▶ **ASSIGNMENT**
Find every line containing the word "modified" in the records below; report only how many there are.
---*---
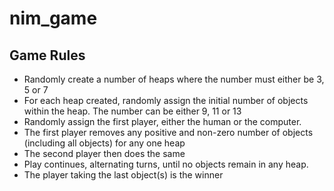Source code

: # nim_game

## Game Rules
* Randomly create a number of heaps where the number must either be 3, 5 or 7
* For each heap created, randomly assign the initial number of objects within the heap. The number can be either 9, 11 or 13
* Randomly assign the first player, either the human or the computer.
* The first player removes any positive and non-zero number of objects (including all objects) for any one heap
* The second player then does the same
* Play continues, alternating turns, until no objects remain in any heap.
* The player taking the last object(s) is the winner
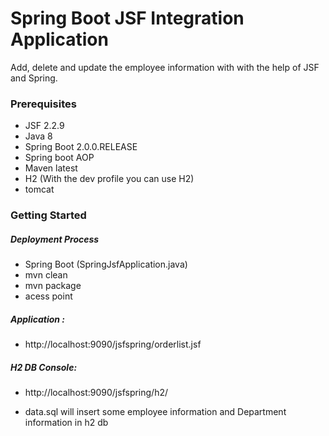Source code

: # Spring Boot JSF Integration Application
Add, delete and update the employee information with with the help of JSF and Spring.

### Prerequisites
- JSF 2.2.9
- Java 8
- Spring Boot 2.0.0.RELEASE 
- Spring boot AOP
- Maven latest
- H2 (With the dev profile you can use H2)
- tomcat

### Getting Started
##### Deployment Process
- Spring Boot (SpringJsfApplication.java)
- mvn clean
- mvn package 
- acess point

#####  Application :
- http://localhost:9090/jsfspring/orderlist.jsf
#####   H2 DB Console:
-  http://localhost:9090/jsfspring/h2/

- data.sql will insert some employee information and Department information in h2 db
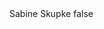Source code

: <?xml version="1.0" encoding="UTF-8"?>
<CustomMetadata xmlns="http://soap.sforce.com/2006/04/metadata">
    <label>Sabine Skupke</label>
    <protected>false</protected>
</CustomMetadata>
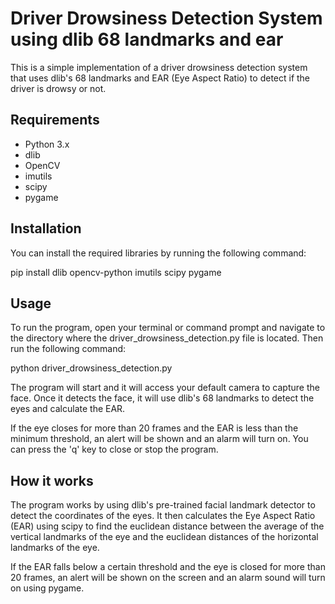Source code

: # Driver Drowsiness Detection System using dlib 68 landmarks and ear

This is a simple implementation of a driver drowsiness detection system that uses dlib's 68 landmarks and EAR (Eye Aspect Ratio) to detect if the driver is drowsy or not.

## Requirements
* Python 3.x
* dlib
* OpenCV
* imutils
* scipy
* pygame

## Installation

You can install the required libraries by running the following command:

pip install dlib opencv-python imutils scipy pygame

## Usage
To run the program, open your terminal or command prompt and navigate to the directory where the driver_drowsiness_detection.py file is located. Then run the following command:

python driver_drowsiness_detection.py

The program will start and it will access your default camera to capture the face. Once it detects the face, it will use dlib's 68 landmarks to detect the eyes and calculate the EAR.

If the eye closes for more than 20 frames and the EAR is less than the minimum threshold, an alert will be shown and an alarm will turn on. You can press the 'q' key to close or stop the program.

## How it works
The program works by using dlib's pre-trained facial landmark detector to detect the coordinates of the eyes. It then calculates the Eye Aspect Ratio (EAR) using scipy to find the euclidean distance between the average of the vertical landmarks of the eye and the euclidean distances of the horizontal landmarks of the eye.

If the EAR falls below a certain threshold and the eye is closed for more than 20 frames, an alert will be shown on the screen and an alarm sound will turn on using pygame.







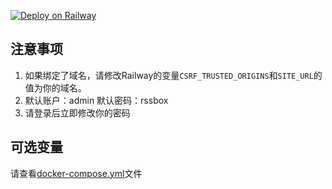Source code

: [![Deploy on Railway](https://railway.app/button.svg)](https://railway.app/template/KnVkVX?referralCode=QWy2ii)

## 注意事项

1. 如果绑定了域名，请修改Railway的变量`CSRF_TRUSTED_ORIGINS`和`SITE_URL`的值为你的域名。
2. 默认账户：admin 默认密码：rssbox
3. 请登录后立即修改你的密码

## 可选变量
请查看[docker-compose.yml](https://github.com/versun/rssbox/blob/main/deploy/docker-compose.yml)文件
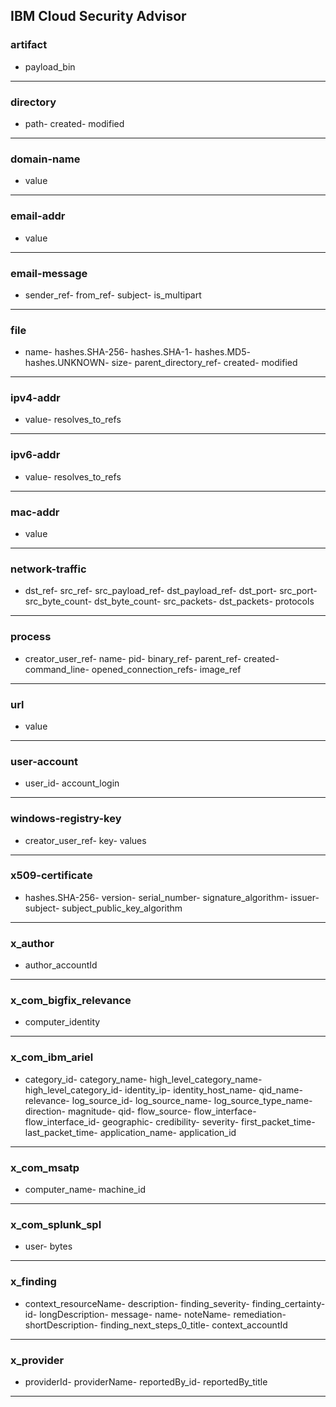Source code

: ## IBM Cloud Security Advisor
### artifact
- payload_bin
___
### directory
- path- created- modified
___
### domain-name
- value
___
### email-addr
- value
___
### email-message
- sender_ref- from_ref- subject- is_multipart
___
### file
- name- hashes.SHA-256- hashes.SHA-1- hashes.MD5- hashes.UNKNOWN- size- parent_directory_ref- created- modified
___
### ipv4-addr
- value- resolves_to_refs
___
### ipv6-addr
- value- resolves_to_refs
___
### mac-addr
- value
___
### network-traffic
- dst_ref- src_ref- src_payload_ref- dst_payload_ref- dst_port- src_port- src_byte_count- dst_byte_count- src_packets- dst_packets- protocols
___
### process
- creator_user_ref- name- pid- binary_ref- parent_ref- created- command_line- opened_connection_refs- image_ref
___
### url
- value
___
### user-account
- user_id- account_login
___
### windows-registry-key
- creator_user_ref- key- values
___
### x509-certificate
- hashes.SHA-256- version- serial_number- signature_algorithm- issuer- subject- subject_public_key_algorithm
___
### x_author
- author_accountId
___
### x_com_bigfix_relevance
- computer_identity
___
### x_com_ibm_ariel
- category_id- category_name- high_level_category_name- high_level_category_id- identity_ip- identity_host_name- qid_name- relevance- log_source_id- log_source_name- log_source_type_name- direction- magnitude- qid- flow_source- flow_interface- flow_interface_id- geographic- credibility- severity- first_packet_time- last_packet_time- application_name- application_id
___
### x_com_msatp
- computer_name- machine_id
___
### x_com_splunk_spl
- user- bytes
___
### x_finding
- context_resourceName- description- finding_severity- finding_certainty- id- longDescription- message- name- noteName- remediation- shortDescription- finding_next_steps_0_title- context_accountId
___
### x_provider
- providerId- providerName- reportedBy_id- reportedBy_title
___

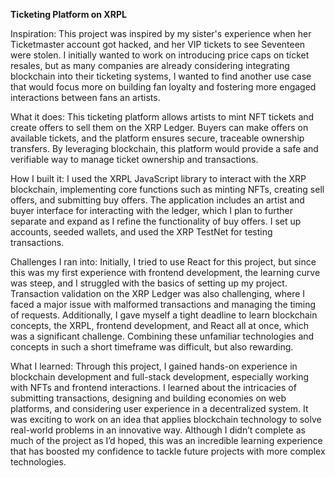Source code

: **Ticketing Platform on XRPL**

Inspiration:
This project was inspired by my sister's experience when her Ticketmaster account got hacked, and her VIP tickets to see Seventeen were stolen. I initially wanted to work on introducing price caps on ticket resales, but as many companies are already considering integrating blockchain into their ticketing systems, I wanted to find another use case that would focus more on building fan loyalty and fostering more engaged interactions between fans an artists. 

What it does:
This ticketing platform allows artists to mint NFT tickets and create offers to sell them on the XRP Ledger. Buyers can make offers on available tickets, and the platform ensures secure, traceable ownership transfers. By leveraging blockchain, this platform would provide a safe and verifiable way to manage ticket ownership and transactions.

How I built it:
I used the XRPL JavaScript library to interact with the XRP blockchain, implementing core functions such as minting NFTs, creating sell offers, and submitting buy offers. The application includes an artist and buyer interface for interacting with the ledger, which I plan to further separate and expand as I refine the functionality of buy offers. I set up accounts, seeded wallets, and used the XRP TestNet for testing transactions.

Challenges I ran into:
Initially, I tried to use React for this project, but since this was my first experience with frontend development, the learning curve was steep, and I struggled with the basics of setting up my project. Transaction validation on the XRP Ledger was also challenging, where I faced a major issue with malformed transactions and managing the timing of requests. Additionally, I gave myself a tight deadline to learn blockchain concepts, the XRPL, frontend development, and React all at once, which was a significant challenge. Combining these unfamiliar technologies and concepts in such a short timeframe was difficult, but also rewarding.

What I learned:
Through this project, I gained hands-on experience in blockchain development and full-stack development, especially working with NFTs and frontend interactions. I learned about the intricacies of submitting transactions, designing and building economies on web platforms, and considering user experience in a decentralized system. It was exciting to work on an idea that applies blockchain technology to solve real-world problems in an innovative way. Although I didn’t complete as much of the project as I’d hoped, this was an incredible learning experience that has boosted my confidence to tackle future projects with more complex technologies.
---*---
▶ **EXPECTED ANSWER**
2